======== Recorded data

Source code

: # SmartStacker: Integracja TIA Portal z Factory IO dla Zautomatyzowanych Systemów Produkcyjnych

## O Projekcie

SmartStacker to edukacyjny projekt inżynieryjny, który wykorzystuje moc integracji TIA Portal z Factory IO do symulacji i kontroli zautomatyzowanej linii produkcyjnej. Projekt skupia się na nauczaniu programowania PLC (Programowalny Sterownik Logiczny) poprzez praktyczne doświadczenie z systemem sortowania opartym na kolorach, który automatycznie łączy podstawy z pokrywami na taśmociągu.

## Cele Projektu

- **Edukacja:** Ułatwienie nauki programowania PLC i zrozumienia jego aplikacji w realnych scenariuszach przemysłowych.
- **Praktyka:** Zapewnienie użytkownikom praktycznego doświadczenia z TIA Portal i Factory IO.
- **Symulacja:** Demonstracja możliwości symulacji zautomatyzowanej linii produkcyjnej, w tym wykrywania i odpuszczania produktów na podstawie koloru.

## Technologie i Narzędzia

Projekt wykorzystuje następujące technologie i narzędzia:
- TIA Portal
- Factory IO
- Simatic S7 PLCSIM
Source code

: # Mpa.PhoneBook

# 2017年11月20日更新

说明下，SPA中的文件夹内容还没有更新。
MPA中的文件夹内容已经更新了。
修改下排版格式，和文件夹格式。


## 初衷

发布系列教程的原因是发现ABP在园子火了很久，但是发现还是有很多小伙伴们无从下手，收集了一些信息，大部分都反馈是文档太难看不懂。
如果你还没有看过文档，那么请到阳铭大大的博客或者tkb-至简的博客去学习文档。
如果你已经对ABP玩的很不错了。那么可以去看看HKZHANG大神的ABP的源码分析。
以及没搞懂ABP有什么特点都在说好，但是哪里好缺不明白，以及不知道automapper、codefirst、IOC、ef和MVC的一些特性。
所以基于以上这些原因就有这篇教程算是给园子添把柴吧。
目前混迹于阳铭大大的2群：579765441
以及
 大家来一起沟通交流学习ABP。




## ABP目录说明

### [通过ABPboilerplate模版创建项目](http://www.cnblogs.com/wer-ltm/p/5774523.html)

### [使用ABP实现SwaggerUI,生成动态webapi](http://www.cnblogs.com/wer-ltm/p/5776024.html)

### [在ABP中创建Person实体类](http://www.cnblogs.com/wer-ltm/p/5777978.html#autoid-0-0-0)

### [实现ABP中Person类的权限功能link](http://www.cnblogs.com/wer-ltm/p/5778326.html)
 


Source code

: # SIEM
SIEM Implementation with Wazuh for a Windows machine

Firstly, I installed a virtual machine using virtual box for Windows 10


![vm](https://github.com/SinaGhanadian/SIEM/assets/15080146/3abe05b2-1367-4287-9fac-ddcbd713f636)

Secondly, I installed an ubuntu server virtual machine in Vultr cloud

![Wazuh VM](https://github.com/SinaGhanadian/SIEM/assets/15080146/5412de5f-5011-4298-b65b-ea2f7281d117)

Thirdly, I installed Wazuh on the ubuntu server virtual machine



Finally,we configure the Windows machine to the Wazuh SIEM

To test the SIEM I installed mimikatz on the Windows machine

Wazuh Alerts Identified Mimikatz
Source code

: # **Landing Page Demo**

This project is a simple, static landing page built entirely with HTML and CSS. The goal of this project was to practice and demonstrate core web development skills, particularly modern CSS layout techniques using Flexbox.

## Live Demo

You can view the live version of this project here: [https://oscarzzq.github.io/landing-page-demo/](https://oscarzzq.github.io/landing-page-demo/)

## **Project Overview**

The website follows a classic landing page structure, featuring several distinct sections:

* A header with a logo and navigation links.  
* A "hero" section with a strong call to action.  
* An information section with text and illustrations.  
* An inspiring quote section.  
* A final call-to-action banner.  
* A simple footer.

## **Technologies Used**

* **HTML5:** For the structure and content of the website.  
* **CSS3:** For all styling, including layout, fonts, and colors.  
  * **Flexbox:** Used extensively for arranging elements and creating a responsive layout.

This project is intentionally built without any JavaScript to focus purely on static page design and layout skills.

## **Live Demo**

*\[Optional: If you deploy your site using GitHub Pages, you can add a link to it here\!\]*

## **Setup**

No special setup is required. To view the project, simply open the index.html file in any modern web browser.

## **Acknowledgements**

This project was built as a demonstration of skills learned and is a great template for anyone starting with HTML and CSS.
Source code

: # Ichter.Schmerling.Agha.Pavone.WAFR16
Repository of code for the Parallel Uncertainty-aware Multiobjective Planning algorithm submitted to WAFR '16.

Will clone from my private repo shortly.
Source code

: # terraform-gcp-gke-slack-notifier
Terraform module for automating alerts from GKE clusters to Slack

================

Exercise description
Please output exactly the lines between the one holding "## O Projekcie" and the one holding "## Cele Projektu" in the records above, inclusive, and nothing more.

Reply
## O Projekcie

SmartStacker to edukacyjny projekt inżynieryjny, który wykorzystuje moc integracji TIA Portal z Factory IO do symulacji i kontroli zautomatyzowanej linii produkcyjnej. Projekt skupia się na nauczaniu programowania PLC (Programowalny Sterownik Logiczny) poprzez praktyczne doświadczenie z systemem sortowania opartym na kolorach, który automatycznie łączy podstawy z pokrywami na taśmociągu.

## Cele Projektu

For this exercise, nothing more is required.